What did you make exactly? I don't know much about wine, but I would follow commercial storage conventions for the style you made. I think storage temperatures should be lowish unless the style specifically says otherwise, but I'm hesitant to mention a number. 50s-60s would make me more comfortable than 30s-40s or 70s-80s I think.
Some general tips about avoiding oxygen contact include never pour until it's about to go into your mouth, don't splash, and, since you're doing wine, perhaps you should cork it? If you plan long-term storage, perhaps just store it in a glass carboy with an airlock. I've seen that work with mead for 2+ years, but grape wine may be different. CO2 is a heavy gas, so it should act as a buffer, as you say, and this would work better if the temperature stays stable.
Introducing controlled CO2 could help if oxygen exposure is really a problem.

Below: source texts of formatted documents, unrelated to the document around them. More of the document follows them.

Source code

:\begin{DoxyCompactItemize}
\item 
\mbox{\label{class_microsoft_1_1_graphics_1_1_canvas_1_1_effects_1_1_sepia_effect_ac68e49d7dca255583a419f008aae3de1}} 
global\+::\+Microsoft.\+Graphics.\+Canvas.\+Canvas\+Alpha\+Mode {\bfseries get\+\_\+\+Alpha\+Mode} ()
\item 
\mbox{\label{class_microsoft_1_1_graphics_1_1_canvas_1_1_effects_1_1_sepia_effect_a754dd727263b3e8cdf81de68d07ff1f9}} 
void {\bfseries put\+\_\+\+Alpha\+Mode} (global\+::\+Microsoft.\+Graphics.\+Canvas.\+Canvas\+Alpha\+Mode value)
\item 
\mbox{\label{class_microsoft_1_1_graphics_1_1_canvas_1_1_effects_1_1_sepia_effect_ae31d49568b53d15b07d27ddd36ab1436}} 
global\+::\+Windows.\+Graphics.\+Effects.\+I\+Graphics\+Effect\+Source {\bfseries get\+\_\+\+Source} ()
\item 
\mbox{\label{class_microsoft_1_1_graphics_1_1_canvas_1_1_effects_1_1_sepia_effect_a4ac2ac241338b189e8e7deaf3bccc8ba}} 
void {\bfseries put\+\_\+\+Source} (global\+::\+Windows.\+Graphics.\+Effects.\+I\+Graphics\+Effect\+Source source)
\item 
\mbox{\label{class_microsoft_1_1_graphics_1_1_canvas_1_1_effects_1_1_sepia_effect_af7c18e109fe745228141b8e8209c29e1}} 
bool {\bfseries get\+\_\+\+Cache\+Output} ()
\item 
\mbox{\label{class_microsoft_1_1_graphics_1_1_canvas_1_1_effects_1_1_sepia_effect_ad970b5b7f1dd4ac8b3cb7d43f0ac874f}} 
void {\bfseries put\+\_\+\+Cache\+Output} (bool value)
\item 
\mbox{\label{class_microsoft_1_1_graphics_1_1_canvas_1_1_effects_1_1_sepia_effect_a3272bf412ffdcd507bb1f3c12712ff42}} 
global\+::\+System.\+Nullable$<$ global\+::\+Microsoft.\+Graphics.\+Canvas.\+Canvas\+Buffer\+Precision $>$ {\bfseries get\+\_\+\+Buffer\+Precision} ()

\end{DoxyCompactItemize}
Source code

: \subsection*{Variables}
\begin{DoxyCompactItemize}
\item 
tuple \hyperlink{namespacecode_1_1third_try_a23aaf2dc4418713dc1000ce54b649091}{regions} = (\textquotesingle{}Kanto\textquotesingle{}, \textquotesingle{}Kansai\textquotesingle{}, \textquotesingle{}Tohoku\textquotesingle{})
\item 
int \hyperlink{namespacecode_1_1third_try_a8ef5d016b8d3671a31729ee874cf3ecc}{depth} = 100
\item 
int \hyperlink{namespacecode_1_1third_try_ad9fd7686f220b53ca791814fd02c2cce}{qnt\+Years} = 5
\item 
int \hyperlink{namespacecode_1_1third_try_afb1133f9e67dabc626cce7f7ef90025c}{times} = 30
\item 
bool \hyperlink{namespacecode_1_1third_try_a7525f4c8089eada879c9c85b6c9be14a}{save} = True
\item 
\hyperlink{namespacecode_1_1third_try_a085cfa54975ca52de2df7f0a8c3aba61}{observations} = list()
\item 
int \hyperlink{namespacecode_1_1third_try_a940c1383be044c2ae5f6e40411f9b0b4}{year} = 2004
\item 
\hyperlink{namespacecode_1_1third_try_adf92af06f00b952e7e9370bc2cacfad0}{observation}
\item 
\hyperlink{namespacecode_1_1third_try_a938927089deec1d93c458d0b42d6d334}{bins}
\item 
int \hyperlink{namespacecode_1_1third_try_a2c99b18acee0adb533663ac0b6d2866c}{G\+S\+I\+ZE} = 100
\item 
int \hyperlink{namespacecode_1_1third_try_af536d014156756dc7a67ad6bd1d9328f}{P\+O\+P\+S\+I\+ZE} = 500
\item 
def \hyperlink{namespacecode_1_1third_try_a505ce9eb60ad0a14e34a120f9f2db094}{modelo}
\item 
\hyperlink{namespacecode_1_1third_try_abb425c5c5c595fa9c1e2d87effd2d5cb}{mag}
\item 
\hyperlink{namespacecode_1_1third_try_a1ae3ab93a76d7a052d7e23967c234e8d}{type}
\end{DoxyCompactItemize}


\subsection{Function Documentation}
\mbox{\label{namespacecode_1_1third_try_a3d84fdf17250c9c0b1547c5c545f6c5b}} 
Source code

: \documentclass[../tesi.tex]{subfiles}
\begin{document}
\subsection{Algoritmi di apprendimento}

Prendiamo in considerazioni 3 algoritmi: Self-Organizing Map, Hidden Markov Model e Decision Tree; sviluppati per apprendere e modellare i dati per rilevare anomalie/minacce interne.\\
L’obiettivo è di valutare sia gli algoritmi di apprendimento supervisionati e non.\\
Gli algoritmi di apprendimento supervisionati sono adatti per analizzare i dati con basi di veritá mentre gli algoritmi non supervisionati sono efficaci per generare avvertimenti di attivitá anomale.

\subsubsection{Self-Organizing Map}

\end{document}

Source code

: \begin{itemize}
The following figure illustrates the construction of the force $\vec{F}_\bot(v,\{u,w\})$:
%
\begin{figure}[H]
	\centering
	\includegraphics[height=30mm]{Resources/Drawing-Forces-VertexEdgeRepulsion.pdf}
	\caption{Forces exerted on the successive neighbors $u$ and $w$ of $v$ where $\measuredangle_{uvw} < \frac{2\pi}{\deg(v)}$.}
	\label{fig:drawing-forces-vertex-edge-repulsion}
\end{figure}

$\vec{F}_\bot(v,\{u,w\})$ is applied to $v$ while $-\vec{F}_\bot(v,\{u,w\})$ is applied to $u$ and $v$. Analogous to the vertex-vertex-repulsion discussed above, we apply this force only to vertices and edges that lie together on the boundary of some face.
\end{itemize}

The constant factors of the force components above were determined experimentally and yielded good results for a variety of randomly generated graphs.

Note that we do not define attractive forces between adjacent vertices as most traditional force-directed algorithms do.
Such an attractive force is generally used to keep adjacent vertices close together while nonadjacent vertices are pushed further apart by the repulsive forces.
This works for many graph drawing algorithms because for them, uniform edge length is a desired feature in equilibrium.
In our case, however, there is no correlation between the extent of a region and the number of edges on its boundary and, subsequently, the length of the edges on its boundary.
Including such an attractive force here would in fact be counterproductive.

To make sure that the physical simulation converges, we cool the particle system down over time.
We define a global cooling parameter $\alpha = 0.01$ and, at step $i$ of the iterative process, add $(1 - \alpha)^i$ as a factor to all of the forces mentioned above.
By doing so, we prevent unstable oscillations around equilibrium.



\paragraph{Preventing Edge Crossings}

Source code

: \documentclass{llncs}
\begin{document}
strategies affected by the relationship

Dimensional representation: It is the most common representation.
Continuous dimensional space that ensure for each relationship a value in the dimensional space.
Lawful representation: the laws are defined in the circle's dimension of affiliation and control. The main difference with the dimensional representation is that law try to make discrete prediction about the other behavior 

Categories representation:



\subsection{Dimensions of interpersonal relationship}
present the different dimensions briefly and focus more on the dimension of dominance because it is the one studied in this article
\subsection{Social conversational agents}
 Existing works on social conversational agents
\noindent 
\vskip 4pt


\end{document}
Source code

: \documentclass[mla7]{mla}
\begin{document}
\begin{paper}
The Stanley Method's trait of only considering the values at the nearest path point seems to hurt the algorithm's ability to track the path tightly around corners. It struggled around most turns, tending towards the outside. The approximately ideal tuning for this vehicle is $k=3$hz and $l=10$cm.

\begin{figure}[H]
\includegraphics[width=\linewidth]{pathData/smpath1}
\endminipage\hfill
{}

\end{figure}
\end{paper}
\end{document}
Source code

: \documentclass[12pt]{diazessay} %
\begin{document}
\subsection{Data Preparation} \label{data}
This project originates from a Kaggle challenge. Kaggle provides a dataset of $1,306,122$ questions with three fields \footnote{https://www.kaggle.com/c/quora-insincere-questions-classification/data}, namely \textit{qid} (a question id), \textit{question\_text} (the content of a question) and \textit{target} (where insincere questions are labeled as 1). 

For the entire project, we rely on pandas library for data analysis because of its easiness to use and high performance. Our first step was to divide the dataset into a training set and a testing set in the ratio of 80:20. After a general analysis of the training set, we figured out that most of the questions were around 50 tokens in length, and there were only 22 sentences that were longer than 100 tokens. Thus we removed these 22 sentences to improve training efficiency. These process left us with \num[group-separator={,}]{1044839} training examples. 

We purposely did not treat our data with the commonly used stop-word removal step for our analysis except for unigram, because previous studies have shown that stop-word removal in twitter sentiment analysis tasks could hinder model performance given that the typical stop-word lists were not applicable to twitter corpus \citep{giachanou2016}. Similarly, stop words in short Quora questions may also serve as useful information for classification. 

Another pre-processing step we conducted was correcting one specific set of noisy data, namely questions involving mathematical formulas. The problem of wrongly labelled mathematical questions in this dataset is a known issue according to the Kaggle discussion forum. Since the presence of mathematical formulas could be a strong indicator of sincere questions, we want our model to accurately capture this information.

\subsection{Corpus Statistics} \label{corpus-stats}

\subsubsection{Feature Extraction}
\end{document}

I think the Blichmann Beer gun has a feature that lets you fill a bottle with CO2 before you fill it with beer; maybe you can adapt that to wine? For really long-term storage, once fermentation is complete, a keg with a bed of CO2 on top of the wine might help. I think you probably need to pressurize to 5 PSI or so to keep a seal, which might result in a slight carbonation. Basically you would fill the keg, pump CO2 in, purge, and then do it again without purging. There are small kegs you can buy.
Check your sanitation regimen. Bottles should be clean and sanitized, no visible residue or scratches and should be exposed to a light sanitary solution or baked immediately before filling.
Finally, avoid contact with light. Cellars are used for alcohol storage because they're dark, dry, and cool!